• WORK ITEM
Omit the pictures and return every entry exactly as written.

• LISTED ENTRIES

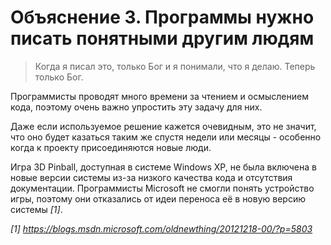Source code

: # Объяснение 3. Программы нужно писать понятными другим людям

> Когда я писал это, только Бог и я понимали, что я делаю. Теперь только Бог.

Программисты проводят много времени за чтением и осмыслением кода, поэтому очень важно упростить эту задачу для них.

Даже если используемое решение кажется очевидным, это не значит, что оно будет казаться таким же спустя недели или месяцы - особенно когда к проекту присоединяются новые люди.

Игра 3D Pinball, доступная в системе Windows XP, не была включена в новые версии системы из-за низкого качества кода и отсутствия документации. Программисты Microsoft не смогли понять устройство игры, поэтому они отказались от идеи переноса её в новую версию системы *[1]*.

*[1] https://blogs.msdn.microsoft.com/oldnewthing/20121218-00/?p=5803*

• RESPONSE TO THE EXERCISE
Source code

: # Объяснение 3. Программы нужно писать понятными другим людям

> Когда я писал это, только Бог и я понимали, что я делаю. Теперь только Бог.

Программисты проводят много времени за чтением и осмыслением кода, поэтому очень важно упростить эту задачу для них.

Даже если используемое решение кажется очевидным, это не значит, что оно будет казаться таким же спустя недели или месяцы - особенно когда к проекту присоединяются новые люди.

Игра 3D Pinball, доступная в системе Windows XP, не была включена в новые версии системы из-за низкого качества кода и отсутствия документации. Программисты Microsoft не смогли понять устройство игры, поэтому они отказались от идеи переноса её в новую версию системы *[1]*.

*[1] https://blogs.msdn.microsoft.com/oldnewthing/20121218-00/?p=5803*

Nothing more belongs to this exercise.